You can sympathize with the financial plight of Lucas County Children Services (“Let voters decide,” editorial, July 14). However, considering that the agency cites declining property values as one of the primary reasons for its proposed tax increase, its timing is odd, because the county auditor’s office is preparing for the mandated 2015 review of local property values.
If property valuations increase as expected — and based on the significant increase in home sales over the past couple of years, they most likely will — all existing levies will generate more money at their current millage.
Although this valuation increase may not eliminate Children Services’ budget shortfall, it would allow the agency to ask for a smaller increase in millage.
Because the current levy does not expire until 2016, Children Services should wait until after next year’s county tax review. Then the agency will have a more accurate financial outlook before it asks for a levy renewal.
Highway noise a form of blight
Toledo is dealing with a blight issue that’s mostly a visual problem. We who live adjacent to U.S. 24, between the Fallen Timbers monument and I-475, have a blight problem, but it’s about traffic noise (“ODOT: Noise walls not needed; U.S. 24 in Waterville-Napoleon area studied,” July 15).
This noise makes our properties less valuable. And it adversely affects our health and well-being.
The Ohio Department of Transportation claims that the noise is not great enough to require a wall to be built. ODOT also says that not enough people would benefit from a wall. But the cost of a wall would be the same no matter how many houses were behind it.
Bad attitude hurts anti-blight effort
I was following a car recently on Stickney Avenue when we came to a stoplight. Out the window of the car ahead of me came the remains of a fast-food lunch: paper plates, cups, sacks, and napkins, falling to the pavement.

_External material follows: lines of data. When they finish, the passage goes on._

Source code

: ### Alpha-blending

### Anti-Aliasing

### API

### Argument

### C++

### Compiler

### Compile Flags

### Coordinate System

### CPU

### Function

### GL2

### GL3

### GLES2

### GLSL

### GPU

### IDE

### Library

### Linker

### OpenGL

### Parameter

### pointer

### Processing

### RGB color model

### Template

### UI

The driver could see my dismay as I shook my head. He mocked my concern.
If Toledo is to become a blight-free city, the too-prevalent attitude of “let someone else clean up my mess” must go.
Respect creation by not littering
Youths have been seen tossing out beer cans and cigarettes before arriving at their homes — to avoid parents’ awareness of their habits, I’m sure.
Before the school year begins, I hope families, churches, schools, and businesses promote this message about the serious wrongs of littering: Our environment is God’s creation; we should respect it.